Let me borrow one of Paul Harvey’s favorite phrases and tell you the rest of the story about the prodigal son. I know you have read or heard the parable before. If not you can read it all at biblegateway.com in Luke 15:11-32. I have also posted several other posts about this parable. This is one of my favorites.
Basically, the little brother asks his father for his inheritance (before his father is dead). He takes the money and hits the road and starts living the good life. He has lots of food, fun, and friends. That is until his money runs out. Just so happens when he hits rock bottom he comes to his senses and remembers how good it was living with his father. So he decides to go home and apologize. Because he no longer considers himself worthy of being his father’s son he decides to ask his father for a job. When the son gets close to home, his dad sees him and comes running. He welcomes him home enthusiastically and seems to completely forget of all the wrongs the son committed. He forgives him. Of his return home the father says, ‘this son of mine was dead and is alive again; he was lost and is found.’
Most of the time this is as far as anyone gets in the parable. However, this is not the point of the parable. It is an important part. We need to see ourselves as the prodigal son because we all are; however, in the context of the scriptures, the parable is really about what happens next.
You see, Jesus is telling this parable to the people gathered around him in response to the Pharisees accusation that Jesus accepts sinners.
Now the tax collectors and “sinners” were all gathering around to hear him. But the Pharisees and the teachers of the law muttered, “This man welcomes sinners and eats with them.” Luke 15:1-2
Jesus was trying to teach them a lesson. So he told 3 parables, the parable of the Lost Sheep, the Lost Coin, and finally the Parable of the Lost Son. All three about looking for something lost. God is looking for those who are lost. They are who He is after, who he loves. (Okay, he loves everyone so by default that means he loves sinners.) And in all three the people celebrate finding the lost item. That is until Jesus gets to the last parable of the three, the lost son.

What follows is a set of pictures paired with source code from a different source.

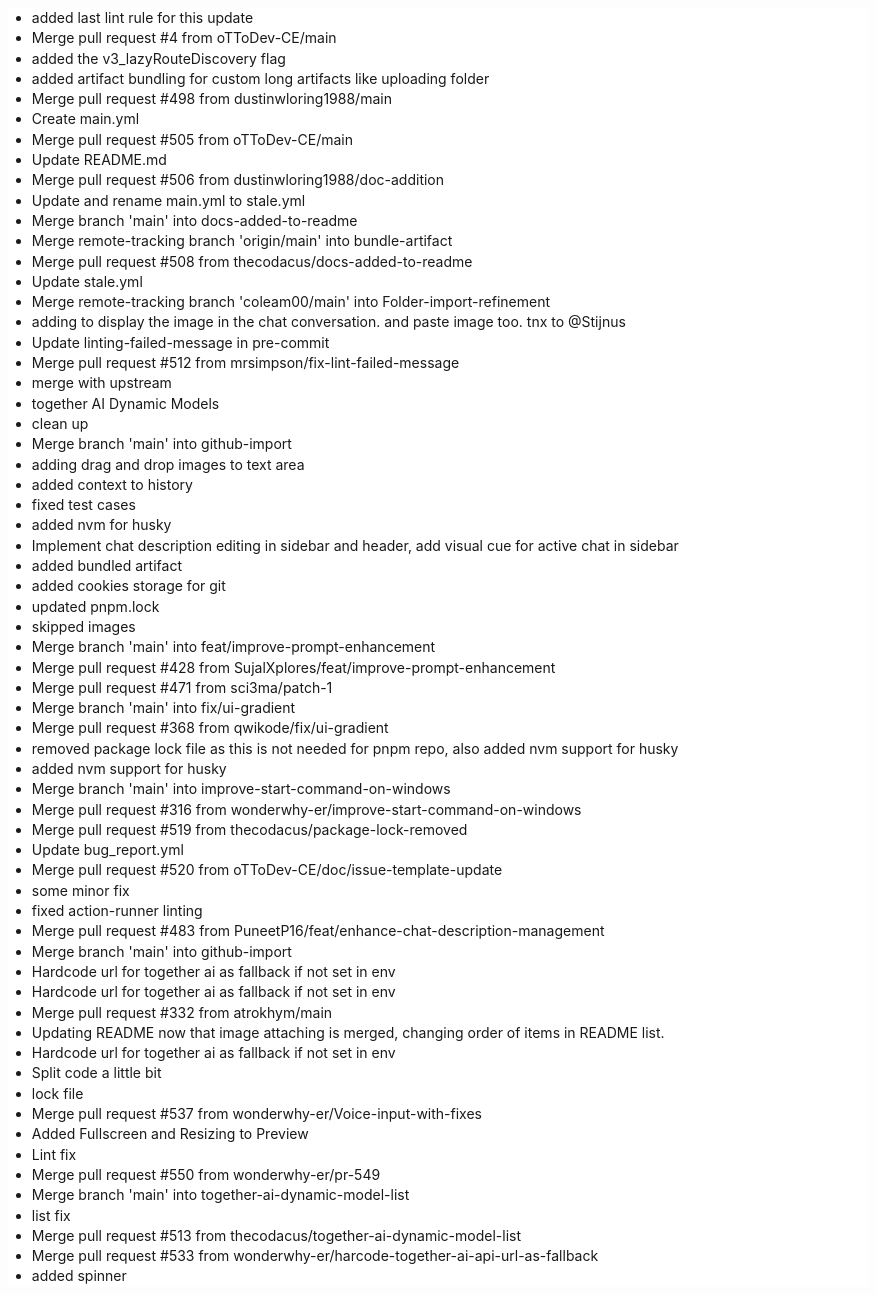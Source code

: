 - added last lint rule for this update
- Merge pull request #4 from oTToDev-CE/main
- added the v3_lazyRouteDiscovery flag
- added artifact bundling for custom long artifacts like uploading folder
- Merge pull request #498 from dustinwloring1988/main
- Create main.yml
- Merge pull request #505 from oTToDev-CE/main
- Update README.md
- Merge pull request #506 from dustinwloring1988/doc-addition
- Update and rename main.yml to stale.yml
- Merge branch 'main' into docs-added-to-readme
- Merge remote-tracking branch 'origin/main' into bundle-artifact
- Merge pull request #508 from thecodacus/docs-added-to-readme
- Update stale.yml
- Merge remote-tracking branch 'coleam00/main' into Folder-import-refinement
- adding to display the image in the chat conversation. and paste image too. tnx to @Stijnus
- Update linting-failed-message in pre-commit
- Merge pull request #512 from mrsimpson/fix-lint-failed-message
- merge with upstream
- together AI Dynamic Models
- clean up
- Merge branch 'main' into github-import
- adding drag and drop images to text area
- added context to history
- fixed test cases
- added nvm for husky
- Implement chat description editing in sidebar and header, add visual cue for active chat in sidebar
- added bundled artifact
- added cookies storage for git
- updated pnpm.lock
- skipped images
- Merge branch 'main' into feat/improve-prompt-enhancement
- Merge pull request #428 from SujalXplores/feat/improve-prompt-enhancement
- Merge pull request #471 from sci3ma/patch-1
- Merge branch 'main' into fix/ui-gradient
- Merge pull request #368 from qwikode/fix/ui-gradient
- removed package lock file as this is not needed for pnpm repo, also added nvm support for husky
- added nvm support for husky
- Merge branch 'main' into improve-start-command-on-windows
- Merge pull request #316 from wonderwhy-er/improve-start-command-on-windows
- Merge pull request #519 from thecodacus/package-lock-removed
- Update bug_report.yml
- Merge pull request #520 from oTToDev-CE/doc/issue-template-update
- some minor fix
- fixed action-runner linting
- Merge pull request #483 from PuneetP16/feat/enhance-chat-description-management
- Merge branch 'main' into github-import
- Hardcode url for together ai as fallback if not set in env
- Hardcode url for together ai as fallback if not set in env
- Merge pull request #332 from atrokhym/main
- Updating README now that image attaching is merged, changing order of items in README list.
- Hardcode url for together ai as fallback if not set in env
- Split code a little bit
- lock file
- Merge pull request #537 from wonderwhy-er/Voice-input-with-fixes
- Added Fullscreen and Resizing to Preview
- Lint fix
- Merge pull request #550 from wonderwhy-er/pr-549
- Merge branch 'main' into together-ai-dynamic-model-list
- list fix
- Merge pull request #513 from thecodacus/together-ai-dynamic-model-list
- Merge pull request #533 from wonderwhy-er/harcode-together-ai-api-url-as-fallback
- added spinner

Someone was not happy. More than that, he was ready to give up on his daddy. Out in the fields, after everyone else was celebrating was the older brother. Remember him, he stayed home. He did what his dad asked. He worked hard and never asked his dad for anything. Now he was angry. How could his father let this no count brother come back? Not just come back but celebrate his return?
“The older brother became angry and refused to go in. So his father went out and pleaded with him. But he answered his father, ‘Look! All these years I’ve been slaving for you and never disobeyed your orders. Yet you never gave me even a young goat so I could celebrate with my friends. But when this son of yours who has squandered your property with prostitutes comes home, you kill the fattened calf for him!’
” ‘My son,’ the father said, ‘you are always with me, and everything I have is yours. But we had to celebrate and be glad, because this brother of yours was dead and is alive again; he was lost and is found.’ ” Luke 15:28-32
As far as the Pharisees were concerned, “sinners” were not going to take any part in God’s kingdom. Only the Pharisees were going to be saved. Because they were the good people. They suffered and gave up things for God. Everyone else was having all the fun, not them, they were strict, disciplined, and outwardly perfect. I love this parable because Jesus really gets in the Pharisees’ faces and preaches.
Do you hear the message? Here is one.
Stop thinking you are suffering for Christ when you do not live like the world does. Stop condemning those who have chosen to ignore God and face the world alone. Clean off the welcome mat outside the door of your heart and get ready to welcome some folks home. Home is so sweet and so warm. Everything in it is Yours, get ready to share.